Writers, we’re often subbing. We read the journals and the submission criteria but it’s often not possible to be sure whether our piece will hit the spot for the particular editor or judge. We all have different backgrounds and personalities and sometimes a piece of writing that makes absolute sense to us, will mean nothing to someone else, something that seems innovative and striking to one will be inaccessible and contrived to another. In entering competitions I’m often confused as to what to send in but it’s not always possible to hit on the right answer because of the subjective nature of reading and enjoying various elucidations on life.
I’m subbing a literary novel at the moment. Having finished writing it just a short time ago it’s hard to see whether it’s a solid novel or perhaps is flawed in some fundamental way (of course not!). But I’ve had readers who absolutely got it and loved it, readers who got most of it or preferred one storyline because they identified more with that than the other. We can see that even when a novel is published it may have many different critiques or even if we really like a book, we might still find an element that disappoints or didn’t quite do what we wanted it to do.
I’m also preparing to self-publish (sometime in May) my space/sci-fi comedy book Housewife with a Half-Life under the name A.B.Wells. It’s been out to some publishers who liked some aspects but not so much others, or who couldn’t quite place it in a genre that they were interested in working in. However I know the book has appeal, (and an extremely endearing protagonist, Fairly Dave) and that there are a lot of readers, both men and women, out there who love humour, science, psychology, surreal comedy, geek stuff, Dr. Who, the great themes of life and the meaning of life who will find something to enjoy in the book.
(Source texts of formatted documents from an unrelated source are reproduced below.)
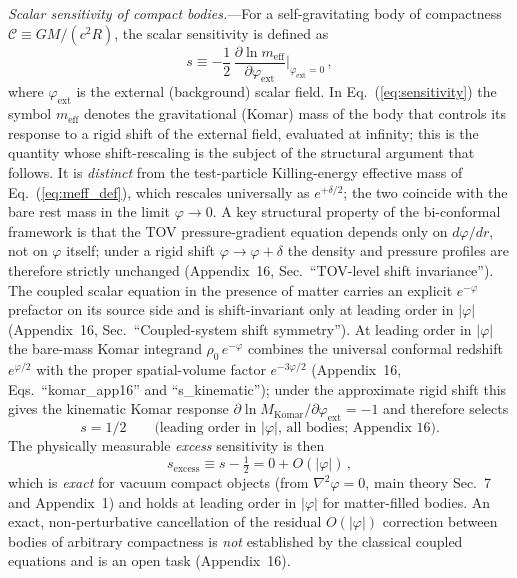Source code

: \documentclass[aps,prd,onecolumn,superscriptaddress,nofootinbib,showpacs,12pt]{revtex4-2}
\begin{document}
\textit{Scalar sensitivity of compact bodies.}---For
a self-gravitating body of compactness
$\mathcal{C} \equiv GM/(c^{2}R)$, the scalar sensitivity
is defined as
\begin{equation}\label{eq:sensitivity}
  s \equiv -\frac{1}{2}\,
  \frac{\partial\ln m_{\mathrm{eff}}}
       {\partial\varphi_{\mathrm{ext}}}
  \bigg|_{\varphi_{\mathrm{ext}}=0}\,,
\end{equation}
where $\varphi_{\mathrm{ext}}$ is the external
(background) scalar field.  In Eq.~(\ref{eq:sensitivity})
the symbol $m_{\mathrm{eff}}$ denotes the gravitational
(Komar) mass of the body that controls its response to a
rigid shift of the external field, evaluated at infinity;
this is the quantity whose shift-rescaling is the subject
of the structural argument that follows.  It is
\emph{distinct} from the test-particle Killing-energy
effective mass of Eq.~(\ref{eq:meff_def}), which rescales
universally as $e^{+\delta/2}$; the two coincide with the
bare rest mass in the limit $\varphi\to 0$.  A key
structural property of the bi-conformal framework is that
the TOV pressure-gradient equation depends only on
$d\varphi/dr$, not on $\varphi$ itself; under a rigid
shift $\varphi\to\varphi+\delta$ the density and
pressure profiles are therefore strictly unchanged
(Appendix~16, Sec.~``TOV-level shift invariance'').
The coupled scalar equation in the presence of matter
carries an explicit $e^{-\varphi}$ prefactor on its
source side and is shift-invariant only at leading order
in $|\varphi|$ (Appendix~16,
Sec.~``Coupled-system shift symmetry'').  At leading order
in $|\varphi|$ the bare-mass Komar integrand
$\rho_0\,e^{-\varphi}$ combines the universal conformal
redshift $e^{\varphi/2}$ with the proper spatial-volume
factor $e^{-3\varphi/2}$ (Appendix~16,
Eqs.~``komar\_app16'' and ``s\_kinematic''); under the
approximate rigid shift this gives the kinematic Komar
response $\partial\ln M_{\mathrm{Komar}}/\partial
\varphi_{\mathrm{ext}}=-1$ and therefore selects
\begin{equation}\label{eq:s_leading}
  s = 1/2\qquad
  \text{(leading order in $|\varphi|$, all bodies;
  Appendix~16).}
\end{equation}
The physically measurable \emph{excess} sensitivity is
then
\begin{equation}\label{eq:s_excess}
  s_{\mathrm{excess}} \equiv s - \tfrac{1}{2}
  = 0 + O(|\varphi|)\,,
\end{equation}
which is \emph{exact} for vacuum compact objects (from
$\nabla^2\varphi = 0$, main theory Sec.~7 and
Appendix~1) and holds at leading order in $|\varphi|$
for matter-filled bodies.  An exact, non-perturbative
cancellation of the residual $O(|\varphi|)$ correction
between bodies of arbitrary compactness is \emph{not}
established by the classical coupled equations and is
an open task (Appendix~16).
\end{document}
We first need to do all the things we’re supposed to do when getting your work out there: careful research of agents, publishers, journals etc, be professional and produce high quality, beta read, proofread material.
When we have done all that, I think it’s really important to stop fretting and second guessing and adjusting our material (although be open to feedback and editing once a piece is accepted). We need to stop feeling so much angst about whether we are writing the right stuff for the times, or whether we are good enough to submit. Submit and then move on. Keep writing, write every day you can, write something, improve it, move on, write new things, be new with words and ideas and all the ways that fiction and the way we tell ourselves stories is changing. Get words out into the world and keep going, keep writing more and more again and be hopeful, always, rate yourself, be brave.